Running. Lifting.Blogging. and LiviNG lIFE IN THE hAWKEYE sTATE!!!

FUEL YOUR FIRE

FUEL YOUR FIRE

    If you're an avid, dedicated reader/supporter of this blog, by now you know just how dedicated I am to getting up at 4 a.m. 6 days a week to workout. I thrive on it. I live for it. Getting up and pushing myself to run (no matter how fast or far) and then lift is always the best way to start my day. It puts me in such a good mood, and makes me feel like I really, truly am capable of anything. However, both this morning and Sunday morning, I didn't have that intrinsic motivation when my alarm started blaring on my phone in the wee hours of the morning. I didn't feel like I could/should/or even wanted to go to the gym. This, after having such a good workout Friday and taking Saturday as a rest day. The motivation just was not there.

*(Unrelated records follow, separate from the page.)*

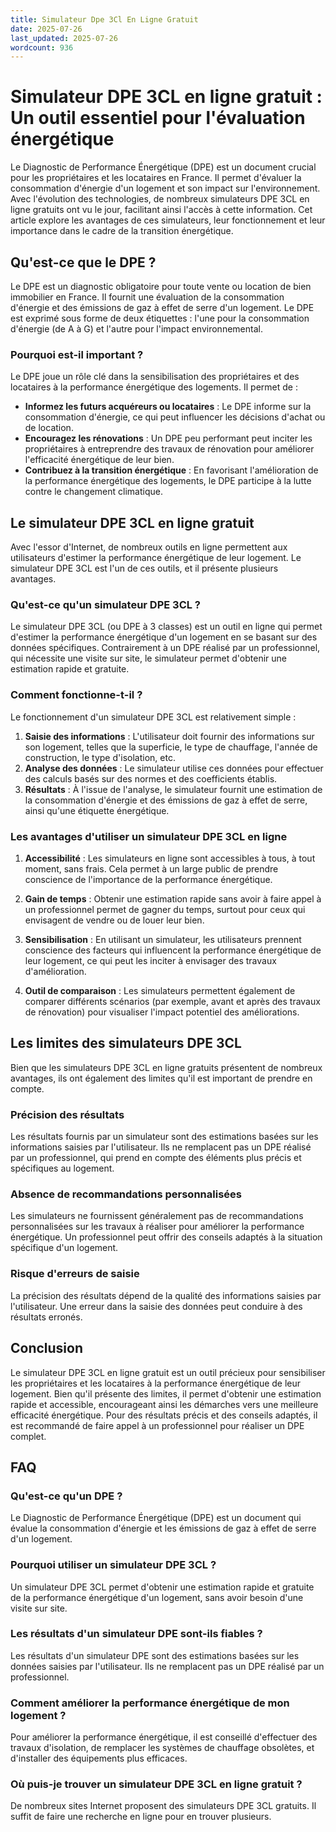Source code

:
 ```yaml
---
title: Simulateur Dpe 3Cl En Ligne Gratuit
date: 2025-07-26
last_updated: 2025-07-26
wordcount: 936
---
```


# Simulateur DPE 3CL en ligne gratuit : Un outil essentiel pour l'évaluation énergétique

Le Diagnostic de Performance Énergétique (DPE) est un document crucial pour les propriétaires et les locataires en France. Il permet d'évaluer la consommation d'énergie d'un logement et son impact sur l'environnement. Avec l'évolution des technologies, de nombreux simulateurs DPE 3CL en ligne gratuits ont vu le jour, facilitant ainsi l'accès à cette information. Cet article explore les avantages de ces simulateurs, leur fonctionnement et leur importance dans le cadre de la transition énergétique.

## Qu'est-ce que le DPE ?

Le DPE est un diagnostic obligatoire pour toute vente ou location de bien immobilier en France. Il fournit une évaluation de la consommation d'énergie et des émissions de gaz à effet de serre d'un logement. Le DPE est exprimé sous forme de deux étiquettes : l'une pour la consommation d'énergie (de A à G) et l'autre pour l'impact environnemental. 

### Pourquoi est-il important ?

Le DPE joue un rôle clé dans la sensibilisation des propriétaires et des locataires à la performance énergétique des logements. Il permet de :

- **Informez les futurs acquéreurs ou locataires** : Le DPE informe sur la consommation d'énergie, ce qui peut influencer les décisions d'achat ou de location.
- **Encouragez les rénovations** : Un DPE peu performant peut inciter les propriétaires à entreprendre des travaux de rénovation pour améliorer l'efficacité énergétique de leur bien.
- **Contribuez à la transition énergétique** : En favorisant l'amélioration de la performance énergétique des logements, le DPE participe à la lutte contre le changement climatique.

## Le simulateur DPE 3CL en ligne gratuit

Avec l'essor d'Internet, de nombreux outils en ligne permettent aux utilisateurs d'estimer la performance énergétique de leur logement. Le simulateur DPE 3CL est l'un de ces outils, et il présente plusieurs avantages.

### Qu'est-ce qu'un simulateur DPE 3CL ?

Le simulateur DPE 3CL (ou DPE à 3 classes) est un outil en ligne qui permet d'estimer la performance énergétique d'un logement en se basant sur des données spécifiques. Contrairement à un DPE réalisé par un professionnel, qui nécessite une visite sur site, le simulateur permet d'obtenir une estimation rapide et gratuite.

### Comment fonctionne-t-il ?

Le fonctionnement d'un simulateur DPE 3CL est relativement simple :

1. **Saisie des informations** : L'utilisateur doit fournir des informations sur son logement, telles que la superficie, le type de chauffage, l'année de construction, le type d'isolation, etc.
2. **Analyse des données** : Le simulateur utilise ces données pour effectuer des calculs basés sur des normes et des coefficients établis.
3. **Résultats** : À l'issue de l'analyse, le simulateur fournit une estimation de la consommation d'énergie et des émissions de gaz à effet de serre, ainsi qu'une étiquette énergétique.

### Les avantages d'utiliser un simulateur DPE 3CL en ligne

1. **Accessibilité** : Les simulateurs en ligne sont accessibles à tous, à tout moment, sans frais. Cela permet à un large public de prendre conscience de l'importance de la performance énergétique.
   
2. **Gain de temps** : Obtenir une estimation rapide sans avoir à faire appel à un professionnel permet de gagner du temps, surtout pour ceux qui envisagent de vendre ou de louer leur bien.

3. **Sensibilisation** : En utilisant un simulateur, les utilisateurs prennent conscience des facteurs qui influencent la performance énergétique de leur logement, ce qui peut les inciter à envisager des travaux d'amélioration.

4. **Outil de comparaison** : Les simulateurs permettent également de comparer différents scénarios (par exemple, avant et après des travaux de rénovation) pour visualiser l'impact potentiel des améliorations.

## Les limites des simulateurs DPE 3CL

Bien que les simulateurs DPE 3CL en ligne gratuits présentent de nombreux avantages, ils ont également des limites qu'il est important de prendre en compte.

### Précision des résultats

Les résultats fournis par un simulateur sont des estimations basées sur les informations saisies par l'utilisateur. Ils ne remplacent pas un DPE réalisé par un professionnel, qui prend en compte des éléments plus précis et spécifiques au logement.

### Absence de recommandations personnalisées

Les simulateurs ne fournissent généralement pas de recommandations personnalisées sur les travaux à réaliser pour améliorer la performance énergétique. Un professionnel peut offrir des conseils adaptés à la situation spécifique d'un logement.

### Risque d'erreurs de saisie

La précision des résultats dépend de la qualité des informations saisies par l'utilisateur. Une erreur dans la saisie des données peut conduire à des résultats erronés.

## Conclusion

Le simulateur DPE 3CL en ligne gratuit est un outil précieux pour sensibiliser les propriétaires et les locataires à la performance énergétique de leur logement. Bien qu'il présente des limites, il permet d'obtenir une estimation rapide et accessible, encourageant ainsi les démarches vers une meilleure efficacité énergétique. Pour des résultats précis et des conseils adaptés, il est recommandé de faire appel à un professionnel pour réaliser un DPE complet.

## FAQ

### Qu'est-ce qu'un DPE ?

Le Diagnostic de Performance Énergétique (DPE) est un document qui évalue la consommation d'énergie et les émissions de gaz à effet de serre d'un logement.

### Pourquoi utiliser un simulateur DPE 3CL ?

Un simulateur DPE 3CL permet d'obtenir une estimation rapide et gratuite de la performance énergétique d'un logement, sans avoir besoin d'une visite sur site.

### Les résultats d'un simulateur DPE sont-ils fiables ?

Les résultats d'un simulateur DPE sont des estimations basées sur les données saisies par l'utilisateur. Ils ne remplacent pas un DPE réalisé par un professionnel.

### Comment améliorer la performance énergétique de mon logement ?

Pour améliorer la performance énergétique, il est conseillé d'effectuer des travaux d'isolation, de remplacer les systèmes de chauffage obsolètes, et d'installer des équipements plus efficaces.

### Où puis-je trouver un simulateur DPE 3CL en ligne gratuit ?

De nombreux sites Internet proposent des simulateurs DPE 3CL gratuits. Il suffit de faire une recherche en ligne pour en trouver plusieurs.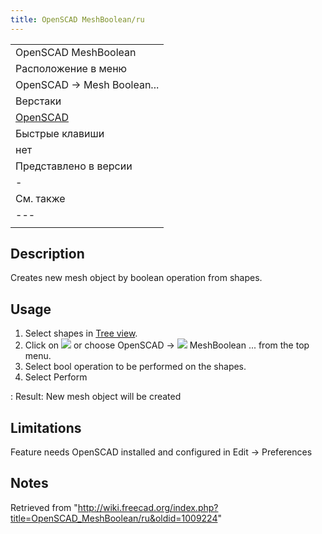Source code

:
 ```yaml
---
title: OpenSCAD MeshBoolean/ru
---
```

|  |
| --- |
| OpenSCAD MeshBoolean |
| Расположение в меню |
| OpenSCAD → Mesh Boolean...‏‎ |
| Верстаки |
| [OpenSCAD](/OpenSCAD_Workbench/ru "OpenSCAD Workbench/ru") |
| Быстрые клавиши |
| нет |
| Представлено в версии |
| - |
| См. также |
| --- |
|  |

## Description

Creates new mesh object by boolean operation from shapes.

## Usage

1. Select shapes in [Tree view](/Tree_view "Tree view").
2. Click on ![](/images/OpenSCAD_MeshBoolean.svg) or choose OpenSCAD → ![](/images/OpenSCAD_MeshBoolean.svg) MeshBoolean ... from the top menu.
3. Select bool operation to be performed on the shapes.
4. Select Perform

:   Result: New mesh object will be created

## Limitations

Feature needs OpenSCAD installed and configured in Edit → Preferences

## Notes

Retrieved from "<http://wiki.freecad.org/index.php?title=OpenSCAD_MeshBoolean/ru&oldid=1009224>"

    I know what you're thinking, Yeah but we all know that you still went to the gym, your attitude changed the minute you walked in the door and you proceeded to have a kick ass workout. Well, yes...and no surprisingly. I can definitely say that my attitude did not change the minute I walked in the door either day. I felt just as lousy and unmotivated as I did when I first woke up. Pushing myself to my limits and really getting uncomfortable for any extended period of time didn't sound appealing at all. It sound awful. Impossible. Pointless. Sunday, I pushed hard on my run, despite all of this. Why?

    You see, from time to time every dedicated and passionate gym-goes/fitness enthusiast has those day(s) where going to the gym just doesn't sound appealing. Especially, when you haven't ran outside for like a month and a half and are having serious withdrawals from not being able to run 7-9 miles at a crack on a regular basis. So, how on earth do you get yourself there and actually get your mind and body in sync enough to do this whole running, lifting, and working out thing?! Well, there's probably a million different solutions to this dilemma, and not every tactic will work for every individual. I'll tell you what worked for me on this day (because today aka Monday's workout was pretty much a lost cause).

    I actually got the idea for this blog post when I was showering after what turned out to be a pretty spectacular workout on Sunday. 6 miles at 8:59 pace and I hit multiple leg PRs including leg pressing 250 lbs. for 2 reps. So, what got me there you ask? Simple, the year is 2018 and there are still a whole lot of judgmental people out there who are willing to give their unsolicited opinion about your (aka my) life choices...but not to your face because that would be too gutsy. So, they say it someone who is going to tell you and (this is totally just my guess so bear with me here) they sit back and relax and wait for you to either a. crumble or b. adjust your life based on what they think is best.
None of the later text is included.